On Wed, 2018-10-24 at 19:58 +0200, Thomas HUMMEL wrote:
On 10/24/2018 06:22 PM, Thomas Haller wrote:

Let's call this "externally managed". Not sure that's helpful, but
in
NetworkManager source code it's called like that.

In nmcli output, you cannot really distinguish a regular activated
profile from such an externally managed one. Except, that in the
latter
case the profiles was autocreated and its name is the device name
(eth1).

Understood.

Now if I edit this connection matching an externally managed device
(for 
instance using nmcli connection edit), would that turn it into a 
normally managed one ?

Hi,

Optimally yes.

the profile for the externally managed device is at first in a way,
that when the device disconnects (for example, because you remove the
IP address again), that it gets automatically removed again.

If you modify the profile, then the generated profile will no longer be
automatically removed when the device disconnects later.

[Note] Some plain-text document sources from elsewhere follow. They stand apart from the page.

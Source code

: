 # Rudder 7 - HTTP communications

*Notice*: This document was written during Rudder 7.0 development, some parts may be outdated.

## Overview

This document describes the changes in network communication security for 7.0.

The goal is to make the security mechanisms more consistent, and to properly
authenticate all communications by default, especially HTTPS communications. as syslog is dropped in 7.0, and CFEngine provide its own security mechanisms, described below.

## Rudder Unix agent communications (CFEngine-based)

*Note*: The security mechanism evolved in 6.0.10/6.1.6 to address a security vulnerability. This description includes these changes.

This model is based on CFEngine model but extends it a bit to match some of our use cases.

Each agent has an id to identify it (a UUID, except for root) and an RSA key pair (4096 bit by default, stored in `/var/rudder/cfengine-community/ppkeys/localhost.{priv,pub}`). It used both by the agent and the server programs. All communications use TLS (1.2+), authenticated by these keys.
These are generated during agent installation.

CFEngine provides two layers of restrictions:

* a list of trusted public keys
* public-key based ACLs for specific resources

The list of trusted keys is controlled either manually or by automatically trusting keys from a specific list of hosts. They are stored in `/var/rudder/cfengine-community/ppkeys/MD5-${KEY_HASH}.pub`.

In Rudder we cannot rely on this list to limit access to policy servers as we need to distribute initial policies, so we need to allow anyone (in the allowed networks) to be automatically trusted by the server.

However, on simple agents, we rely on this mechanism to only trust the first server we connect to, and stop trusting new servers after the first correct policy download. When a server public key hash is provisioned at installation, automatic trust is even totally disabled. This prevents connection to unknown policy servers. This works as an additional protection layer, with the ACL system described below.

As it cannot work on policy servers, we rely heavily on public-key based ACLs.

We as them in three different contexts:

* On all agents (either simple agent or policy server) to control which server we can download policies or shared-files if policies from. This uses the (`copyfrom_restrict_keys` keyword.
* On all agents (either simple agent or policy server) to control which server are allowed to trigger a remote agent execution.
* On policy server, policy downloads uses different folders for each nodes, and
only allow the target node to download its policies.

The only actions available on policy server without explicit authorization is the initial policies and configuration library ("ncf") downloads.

It will
continue to exist until you delete it (or until NetworkManager
restarts, in case of `nmcli connection modify --temporary`).

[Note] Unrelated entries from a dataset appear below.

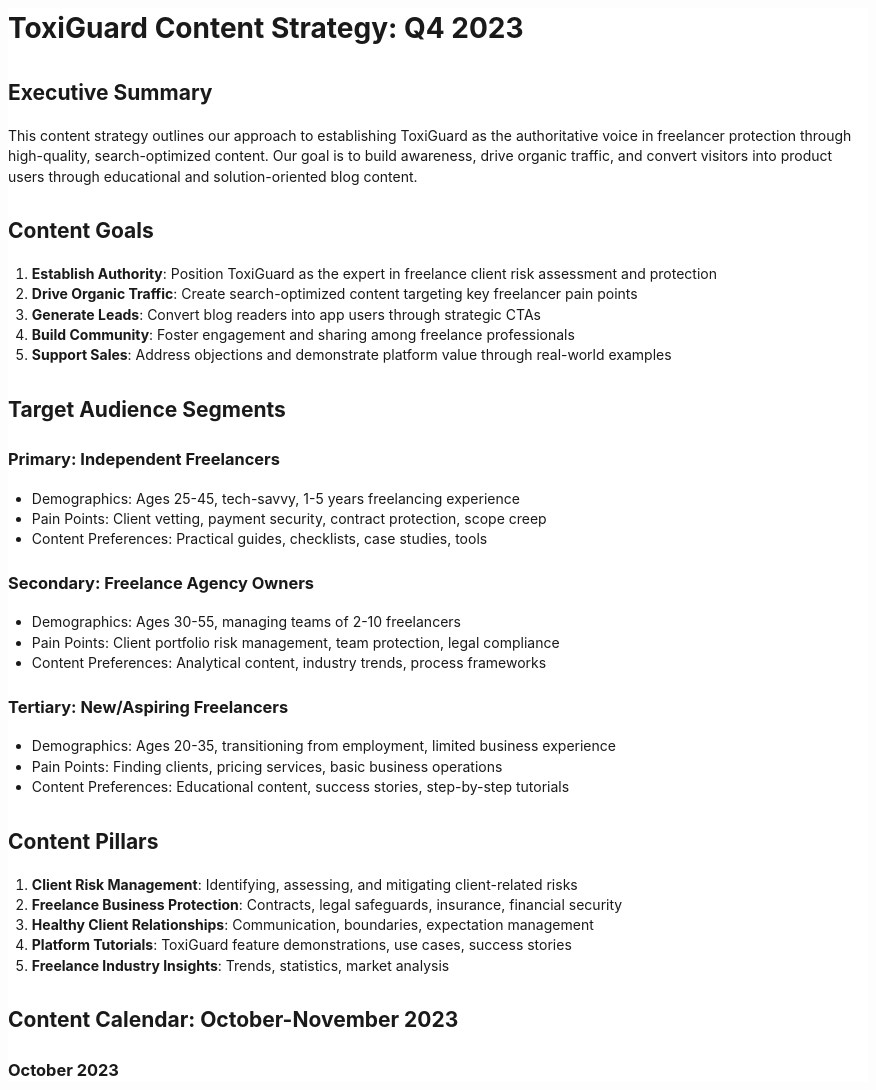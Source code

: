 # ToxiGuard Content Strategy: Q4 2023

## Executive Summary

This content strategy outlines our approach to establishing ToxiGuard as the authoritative voice in freelancer protection through high-quality, search-optimized content. Our goal is to build awareness, drive organic traffic, and convert visitors into product users through educational and solution-oriented blog content.

## Content Goals

1. **Establish Authority**: Position ToxiGuard as the expert in freelance client risk assessment and protection
2. **Drive Organic Traffic**: Create search-optimized content targeting key freelancer pain points
3. **Generate Leads**: Convert blog readers into app users through strategic CTAs
4. **Build Community**: Foster engagement and sharing among freelance professionals
5. **Support Sales**: Address objections and demonstrate platform value through real-world examples

## Target Audience Segments

### Primary: Independent Freelancers
- Demographics: Ages 25-45, tech-savvy, 1-5 years freelancing experience
- Pain Points: Client vetting, payment security, contract protection, scope creep
- Content Preferences: Practical guides, checklists, case studies, tools

### Secondary: Freelance Agency Owners
- Demographics: Ages 30-55, managing teams of 2-10 freelancers
- Pain Points: Client portfolio risk management, team protection, legal compliance
- Content Preferences: Analytical content, industry trends, process frameworks

### Tertiary: New/Aspiring Freelancers  
- Demographics: Ages 20-35, transitioning from employment, limited business experience
- Pain Points: Finding clients, pricing services, basic business operations
- Content Preferences: Educational content, success stories, step-by-step tutorials

## Content Pillars

1. **Client Risk Management**: Identifying, assessing, and mitigating client-related risks
2. **Freelance Business Protection**: Contracts, legal safeguards, insurance, financial security
3. **Healthy Client Relationships**: Communication, boundaries, expectation management
4. **Platform Tutorials**: ToxiGuard feature demonstrations, use cases, success stories
5. **Freelance Industry Insights**: Trends, statistics, market analysis

## Content Calendar: October-November 2023

### October 2023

If you interact with such an externally managed device, then NM is
supposed to fully take over... that in particular is the case with
  - nmcli device disconnect ...
  - nmcli device connect ...
  - nmcli connection up $ANY_PROFILE # on the device in question
  - nmcli connection down $THE_GENERATED_PROFILE
  - nmcli connection delete $THE_GENERATED_PROFILE
where NM disconnects the device (and possibly fully activates a profile
afterwards).

optimally, the following would fully take over the device too, however
in a graceful manner that does not affect your connectivity:
  - nmcli device reapply $DEVICE
  - nmcli connection modify $THE_GENERATED_PROFILE
  - nmcli device set "$DEVICE" managed yes
after such an operation, the device should no longer be externally
managed. But likely there are issues with this. They should be fixed,
but to be safe, you should just fully re-connect the device with one of
the above.

also, optimally
  - nmcli device set $DEV managed no
marks the device directly as unmanaged (including removing the
generated profile), without interfering with the external configuration
at all. There might be issues with this as well (meaning: it might
touch the device and destroy some external configuration).